Battery-Gate: What Did Dell Know and When? Follow the Smell of Fire
Pity poor Dell for its recent downturn ... Or maybe not. Recent evidence suggests that at least one of Dell's problems wasn't necessarily a surprise. According to various reports, both Dell and Sony knew about manufacturing problems in the batteries that Sony was making for Dell notebooks as far back as October 2005. Sony actually changed the way it manufactured the batteries after discovering the problem, but Dell neglected to voluntarily recall the defective batteries it sold until they actually started exploding. Dell says it was confident that Sony's manufacturing process had been changed sufficiently to prevent any problems, and it wasn't until several months later that the batteries started spontaneously destructing. Presumably, Dell didn't act maliciously, and it's fair to say that the company acted quickly when real problems did emerge.
Microsoft Pitches In to Get Firefox Running Properly on Vista
Here's a heart-warming story. This week, the head of Microsoft's Open Source Software Lab (yeah, Microsoft has one) invited representatives from Mozilla Corporation to come to Redmond to test future versions of the Mozilla Firefox Web browser on Vista. Sam Ramji, who runs the lab, says he has set aside space in his lab so that Mozilla can ensure that Firefox and other products, such as the Thunderbird email application, run as well as possible on Vista. "We provide secure office space for four people, hardware, VPN access, and one-on-one access to product team developers and support staff," Ramji wrote in a note to Mozilla's development planning discussion group. "I'm committed to evolving our thinking beyond commercial companies to include open-source projects." Mozilla representatives say they're following up with Microsoft via email. Awwww...
Microsoft Inching Toward Incentives to Spur Vista Sales
Microsoft has publicly shot down rumors that it will offer its volume-licensing customers "reparations" because of the late arrivals of Vista and Office 2007, but the company is allegedly still looking into ways to prevent PC sales from tanking this holiday season because of consumers waiting for Vista to ship.
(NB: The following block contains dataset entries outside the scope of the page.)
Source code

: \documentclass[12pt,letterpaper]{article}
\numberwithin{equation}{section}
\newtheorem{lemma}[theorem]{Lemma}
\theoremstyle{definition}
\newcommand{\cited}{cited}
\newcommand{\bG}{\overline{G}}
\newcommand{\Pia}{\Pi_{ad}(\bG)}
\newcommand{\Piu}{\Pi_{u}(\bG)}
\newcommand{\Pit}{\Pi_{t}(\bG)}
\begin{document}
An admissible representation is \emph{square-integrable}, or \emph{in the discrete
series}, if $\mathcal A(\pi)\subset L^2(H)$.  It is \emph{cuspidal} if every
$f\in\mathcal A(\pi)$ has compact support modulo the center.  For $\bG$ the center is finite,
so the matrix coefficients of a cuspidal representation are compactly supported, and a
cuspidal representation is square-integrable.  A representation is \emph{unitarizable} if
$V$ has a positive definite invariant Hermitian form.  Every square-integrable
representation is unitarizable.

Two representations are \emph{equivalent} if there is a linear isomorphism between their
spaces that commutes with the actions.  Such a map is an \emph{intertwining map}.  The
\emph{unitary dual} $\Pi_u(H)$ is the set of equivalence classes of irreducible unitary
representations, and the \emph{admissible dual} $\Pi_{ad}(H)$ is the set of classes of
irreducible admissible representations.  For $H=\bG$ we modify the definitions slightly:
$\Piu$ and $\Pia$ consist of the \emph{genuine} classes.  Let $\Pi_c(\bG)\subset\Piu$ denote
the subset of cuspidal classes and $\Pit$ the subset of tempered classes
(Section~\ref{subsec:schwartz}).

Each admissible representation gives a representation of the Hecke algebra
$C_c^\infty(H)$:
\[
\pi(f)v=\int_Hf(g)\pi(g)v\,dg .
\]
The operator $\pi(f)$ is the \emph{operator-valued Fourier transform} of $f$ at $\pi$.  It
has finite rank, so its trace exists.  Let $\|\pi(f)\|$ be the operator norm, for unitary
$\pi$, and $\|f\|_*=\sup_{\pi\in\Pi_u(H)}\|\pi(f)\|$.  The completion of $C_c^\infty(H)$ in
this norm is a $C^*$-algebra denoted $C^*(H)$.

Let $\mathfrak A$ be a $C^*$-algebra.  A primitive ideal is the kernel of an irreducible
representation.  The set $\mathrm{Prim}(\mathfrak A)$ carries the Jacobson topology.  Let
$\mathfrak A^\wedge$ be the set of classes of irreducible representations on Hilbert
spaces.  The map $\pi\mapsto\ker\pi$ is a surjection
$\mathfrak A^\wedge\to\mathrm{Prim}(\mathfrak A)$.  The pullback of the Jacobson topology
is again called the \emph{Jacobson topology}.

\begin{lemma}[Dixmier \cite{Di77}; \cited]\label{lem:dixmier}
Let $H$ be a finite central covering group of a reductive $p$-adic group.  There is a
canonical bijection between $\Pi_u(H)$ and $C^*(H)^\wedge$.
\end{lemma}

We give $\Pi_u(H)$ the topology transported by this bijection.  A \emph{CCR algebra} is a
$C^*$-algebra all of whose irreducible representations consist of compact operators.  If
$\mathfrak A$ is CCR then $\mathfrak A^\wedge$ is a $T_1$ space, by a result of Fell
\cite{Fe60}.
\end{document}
According to numerous reports, Microsoft will offer PC makers discounts so that the PC makers can, in turn, offer customers free Vista upgrades that would be delivered and installed in early 2007. That way, consumers will feel confident about buying Windows XP-based PCs this holiday season and then upgrading to Vista when it arrives in early 2007. Or so the theory goes. Frankly, I don't recommend this approach: Your best bet will be to buy a new PC that has Vista preinstalled. For that, I'm told; you'll need to wait until late January 2007.
Microsoft, Autodesk Must Pay in Patent-Infringement Suit
This week, a federal judge refused to throw out a patent-infringement verdict against Microsoft and Autodesk, and ordered both companies to pay a Michigan man a total of $160 million. The man had patented software designed to reduce piracy and accused Microsoft of infringing on that patent with its Product Activation software. Microsoft would pay $115 million of the $160 million verdict, in addition to $25 million in damages and $2 million in legal fees--plus interest. Microsoft said it's disappointed and will appeal. But if you want to know real disappointment, think about all those people who have to deal with Product Activation every day. Microsoft could have at least stolen a good idea this time.
Microsoft Preps Live Drive for Vista
This week, Microsoft confirmed that it's working on an online service called Windows Live Drive that will provide consumers with free online storage that can be accessed directly from Vista PCs. The basic Live Drive package will be free and will likely include a 2GB storage allotment, although users will be able to purchase additional storage. Naturally, Google is working on a similar service, imaginatively named Google Drive.
The Office Meets ... The Office?
If you're a fan of the UK classic TV show "The Office" (which the equally excellent US TV show of the same name is based on), you'll absolutely love this news: Ricky Gervais and Stephen Merchant, the geniuses behind the show, have created a set of 20-minute Microsoft training-video spoofs starring Gervais' over-the-top David Brent character. As expected, the videos are hilarious and are all the more so because Microsoft UK commissioned them and didn't intend them for public consumption. Combined, the two videos are like a lost episode from "The Office." Ah, bliss.
Microsoft 1 (http://video.google.com/videoplay?docid=9076288729387457440)
Microsoft 2 (http://video.google.com/videoplay?docid=959125392868390030)
With iPod, Apple Pulls a Microsoft
I'm surprised no one has mentioned the obvious similarities between Apple Computer's settlement with Creative Technology this week and Microsoft's previous settlement with Apple. In 1997, Microsoft settled a longstanding court case with Apple after Apple accused Microsoft of copyright infringement in regards to the Macintosh (and Lisa) UIs. At the time, Apple was struggling financially and in danger of bankruptcy and irrelevance. Microsoft, of course, was on top of the world. The Microsoft settlement provided Apple with a much-needed cash infusion and the certainty that came with Microsoft's promise to keep developing Microsoft Office for the Mac. That said, few would argue that Microsoft didn't pilfer major parts of the Windows UI from the Mac, although to be fair, Microsoft did a credible job of defending itself in court for a decade. Flash forward to 2006. Now, Apple is dominant in the MP3 player market, although it obviously stole its iPod UI from Creative, an innovator in the MP3 player market. This time, Apple settled with Creative for a paltry $100 million--an amount the company admits won't affect its earnings at all--and gets the right to continue using its derivative UI in the iPod. And cash-strapped Creative agreed to make iPod accessories. So both events are nearly identical, right down to the conclusions: In both cases, the dominant product--although late to market and clearly derivative--remains dominant. Bravo to Apple for being on the correct end of the deal this time.